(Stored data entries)
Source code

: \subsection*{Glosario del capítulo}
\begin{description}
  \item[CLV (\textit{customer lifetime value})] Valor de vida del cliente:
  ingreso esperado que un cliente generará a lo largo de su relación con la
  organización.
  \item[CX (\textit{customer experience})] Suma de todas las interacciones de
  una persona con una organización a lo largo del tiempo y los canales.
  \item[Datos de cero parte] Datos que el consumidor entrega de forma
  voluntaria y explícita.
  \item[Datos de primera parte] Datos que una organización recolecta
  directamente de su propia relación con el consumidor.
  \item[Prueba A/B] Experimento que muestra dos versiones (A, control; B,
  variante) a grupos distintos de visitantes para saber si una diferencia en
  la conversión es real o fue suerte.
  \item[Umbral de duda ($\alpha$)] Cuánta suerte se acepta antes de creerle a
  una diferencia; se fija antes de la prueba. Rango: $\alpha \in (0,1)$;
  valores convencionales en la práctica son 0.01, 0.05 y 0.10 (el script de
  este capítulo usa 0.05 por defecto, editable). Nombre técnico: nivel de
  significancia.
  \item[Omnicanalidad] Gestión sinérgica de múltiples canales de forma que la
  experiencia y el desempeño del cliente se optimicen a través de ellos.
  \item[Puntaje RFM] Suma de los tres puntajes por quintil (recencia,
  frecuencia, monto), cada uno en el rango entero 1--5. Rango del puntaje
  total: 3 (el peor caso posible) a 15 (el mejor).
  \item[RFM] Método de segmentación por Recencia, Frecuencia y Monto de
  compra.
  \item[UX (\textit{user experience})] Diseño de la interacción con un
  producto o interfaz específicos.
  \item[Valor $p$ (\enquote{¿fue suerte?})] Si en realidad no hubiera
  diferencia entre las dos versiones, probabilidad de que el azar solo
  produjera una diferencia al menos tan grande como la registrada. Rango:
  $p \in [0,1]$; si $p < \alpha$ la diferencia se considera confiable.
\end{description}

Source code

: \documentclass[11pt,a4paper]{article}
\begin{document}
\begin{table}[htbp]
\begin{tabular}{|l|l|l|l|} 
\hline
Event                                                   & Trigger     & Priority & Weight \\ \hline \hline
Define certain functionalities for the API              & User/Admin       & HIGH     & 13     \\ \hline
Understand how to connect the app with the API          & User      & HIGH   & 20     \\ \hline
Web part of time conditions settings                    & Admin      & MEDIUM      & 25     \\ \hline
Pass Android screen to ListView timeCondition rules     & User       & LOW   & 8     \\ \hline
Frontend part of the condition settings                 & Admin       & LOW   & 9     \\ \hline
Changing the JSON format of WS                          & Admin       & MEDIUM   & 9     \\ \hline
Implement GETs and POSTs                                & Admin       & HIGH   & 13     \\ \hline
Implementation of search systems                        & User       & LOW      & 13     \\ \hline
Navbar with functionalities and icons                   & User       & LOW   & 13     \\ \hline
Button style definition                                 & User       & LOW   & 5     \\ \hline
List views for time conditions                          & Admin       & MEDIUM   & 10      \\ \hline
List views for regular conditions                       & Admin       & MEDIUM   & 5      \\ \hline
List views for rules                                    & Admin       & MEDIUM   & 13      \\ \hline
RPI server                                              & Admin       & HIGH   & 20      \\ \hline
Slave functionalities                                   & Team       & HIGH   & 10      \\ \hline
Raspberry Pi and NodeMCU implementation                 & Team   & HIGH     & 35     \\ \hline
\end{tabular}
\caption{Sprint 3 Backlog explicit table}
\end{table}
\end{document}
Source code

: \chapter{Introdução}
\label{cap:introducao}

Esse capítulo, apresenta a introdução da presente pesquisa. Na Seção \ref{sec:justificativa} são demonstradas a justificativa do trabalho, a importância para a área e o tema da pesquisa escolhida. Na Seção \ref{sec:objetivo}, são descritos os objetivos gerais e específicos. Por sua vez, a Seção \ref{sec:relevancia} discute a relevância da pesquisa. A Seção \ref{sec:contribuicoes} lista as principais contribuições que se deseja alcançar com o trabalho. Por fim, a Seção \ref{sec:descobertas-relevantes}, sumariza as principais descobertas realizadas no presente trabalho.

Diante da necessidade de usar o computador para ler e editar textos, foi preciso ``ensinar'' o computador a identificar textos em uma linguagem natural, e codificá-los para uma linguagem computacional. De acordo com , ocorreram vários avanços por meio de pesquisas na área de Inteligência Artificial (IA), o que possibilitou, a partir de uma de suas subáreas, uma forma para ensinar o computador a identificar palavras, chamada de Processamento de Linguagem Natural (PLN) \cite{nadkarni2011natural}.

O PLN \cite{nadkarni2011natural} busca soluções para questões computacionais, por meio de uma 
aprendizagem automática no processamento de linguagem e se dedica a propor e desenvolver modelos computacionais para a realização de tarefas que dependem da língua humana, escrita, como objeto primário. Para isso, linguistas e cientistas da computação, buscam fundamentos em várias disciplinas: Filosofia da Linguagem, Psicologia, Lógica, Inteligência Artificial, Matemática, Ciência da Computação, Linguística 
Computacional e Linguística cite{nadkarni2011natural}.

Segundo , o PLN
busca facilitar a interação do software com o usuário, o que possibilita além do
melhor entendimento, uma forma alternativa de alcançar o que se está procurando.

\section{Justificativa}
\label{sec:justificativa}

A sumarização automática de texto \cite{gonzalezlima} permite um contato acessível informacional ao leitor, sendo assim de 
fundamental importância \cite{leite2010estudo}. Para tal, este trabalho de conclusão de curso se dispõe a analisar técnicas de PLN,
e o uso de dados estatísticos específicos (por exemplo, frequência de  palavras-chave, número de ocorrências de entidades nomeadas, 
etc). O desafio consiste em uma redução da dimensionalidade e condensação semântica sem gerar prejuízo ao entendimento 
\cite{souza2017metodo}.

Exercise details – Write the data out again, verbatim.

Solution to this problem –
Source code

: \subsection*{Glosario del capítulo}
\begin{description}
  \item[CLV (\textit{customer lifetime value})] Valor de vida del cliente:
  ingreso esperado que un cliente generará a lo largo de su relación con la
  organización.
  \item[CX (\textit{customer experience})] Suma de todas las interacciones de
  una persona con una organización a lo largo del tiempo y los canales.
  \item[Datos de cero parte] Datos que el consumidor entrega de forma
  voluntaria y explícita.
  \item[Datos de primera parte] Datos que una organización recolecta
  directamente de su propia relación con el consumidor.
  \item[Prueba A/B] Experimento que muestra dos versiones (A, control; B,
  variante) a grupos distintos de visitantes para saber si una diferencia en
  la conversión es real o fue suerte.
  \item[Umbral de duda ($\alpha$)] Cuánta suerte se acepta antes de creerle a
  una diferencia; se fija antes de la prueba. Rango: $\alpha \in (0,1)$;
  valores convencionales en la práctica son 0.01, 0.05 y 0.10 (el script de
  este capítulo usa 0.05 por defecto, editable). Nombre técnico: nivel de
  significancia.
  \item[Omnicanalidad] Gestión sinérgica de múltiples canales de forma que la
  experiencia y el desempeño del cliente se optimicen a través de ellos.
  \item[Puntaje RFM] Suma de los tres puntajes por quintil (recencia,
  frecuencia, monto), cada uno en el rango entero 1--5. Rango del puntaje
  total: 3 (el peor caso posible) a 15 (el mejor).
  \item[RFM] Método de segmentación por Recencia, Frecuencia y Monto de
  compra.
  \item[UX (\textit{user experience})] Diseño de la interacción con un
  producto o interfaz específicos.
  \item[Valor $p$ (\enquote{¿fue suerte?})] Si en realidad no hubiera
  diferencia entre las dos versiones, probabilidad de que el azar solo
  produjera una diferencia al menos tan grande como la registrada. Rango:
  $p \in [0,1]$; si $p < \alpha$ la diferencia se considera confiable.
\end{description}

Source code

: \documentclass[11pt,a4paper]{article}
\begin{document}
\begin{table}[htbp]
\begin{tabular}{|l|l|l|l|} 
\hline
Event                                                   & Trigger     & Priority & Weight \\ \hline \hline
Define certain functionalities for the API              & User/Admin       & HIGH     & 13     \\ \hline
Understand how to connect the app with the API          & User      & HIGH   & 20     \\ \hline
Web part of time conditions settings                    & Admin      & MEDIUM      & 25     \\ \hline
Pass Android screen to ListView timeCondition rules     & User       & LOW   & 8     \\ \hline
Frontend part of the condition settings                 & Admin       & LOW   & 9     \\ \hline
Changing the JSON format of WS                          & Admin       & MEDIUM   & 9     \\ \hline
Implement GETs and POSTs                                & Admin       & HIGH   & 13     \\ \hline
Implementation of search systems                        & User       & LOW      & 13     \\ \hline
Navbar with functionalities and icons                   & User       & LOW   & 13     \\ \hline
Button style definition                                 & User       & LOW   & 5     \\ \hline
List views for time conditions                          & Admin       & MEDIUM   & 10      \\ \hline
List views for regular conditions                       & Admin       & MEDIUM   & 5      \\ \hline
List views for rules                                    & Admin       & MEDIUM   & 13      \\ \hline
RPI server                                              & Admin       & HIGH   & 20      \\ \hline
Slave functionalities                                   & Team       & HIGH   & 10      \\ \hline
Raspberry Pi and NodeMCU implementation                 & Team   & HIGH     & 35     \\ \hline
\end{tabular}
\caption{Sprint 3 Backlog explicit table}
\end{table}
\end{document}
Source code

: \chapter{Introdução}
\label{cap:introducao}

Esse capítulo, apresenta a introdução da presente pesquisa. Na Seção \ref{sec:justificativa} são demonstradas a justificativa do trabalho, a importância para a área e o tema da pesquisa escolhida. Na Seção \ref{sec:objetivo}, são descritos os objetivos gerais e específicos. Por sua vez, a Seção \ref{sec:relevancia} discute a relevância da pesquisa. A Seção \ref{sec:contribuicoes} lista as principais contribuições que se deseja alcançar com o trabalho. Por fim, a Seção \ref{sec:descobertas-relevantes}, sumariza as principais descobertas realizadas no presente trabalho.

Diante da necessidade de usar o computador para ler e editar textos, foi preciso ``ensinar'' o computador a identificar textos em uma linguagem natural, e codificá-los para uma linguagem computacional. De acordo com , ocorreram vários avanços por meio de pesquisas na área de Inteligência Artificial (IA), o que possibilitou, a partir de uma de suas subáreas, uma forma para ensinar o computador a identificar palavras, chamada de Processamento de Linguagem Natural (PLN) \cite{nadkarni2011natural}.

O PLN \cite{nadkarni2011natural} busca soluções para questões computacionais, por meio de uma 
aprendizagem automática no processamento de linguagem e se dedica a propor e desenvolver modelos computacionais para a realização de tarefas que dependem da língua humana, escrita, como objeto primário. Para isso, linguistas e cientistas da computação, buscam fundamentos em várias disciplinas: Filosofia da Linguagem, Psicologia, Lógica, Inteligência Artificial, Matemática, Ciência da Computação, Linguística 
Computacional e Linguística cite{nadkarni2011natural}.

Segundo , o PLN
busca facilitar a interação do software com o usuário, o que possibilita além do
melhor entendimento, uma forma alternativa de alcançar o que se está procurando.

\section{Justificativa}
\label{sec:justificativa}

A sumarização automática de texto \cite{gonzalezlima} permite um contato acessível informacional ao leitor, sendo assim de 
fundamental importância \cite{leite2010estudo}. Para tal, este trabalho de conclusão de curso se dispõe a analisar técnicas de PLN,
e o uso de dados estatísticos específicos (por exemplo, frequência de  palavras-chave, número de ocorrências de entidades nomeadas, 
etc). O desafio consiste em uma redução da dimensionalidade e condensação semântica sem gerar prejuízo ao entendimento 
\cite{souza2017metodo}.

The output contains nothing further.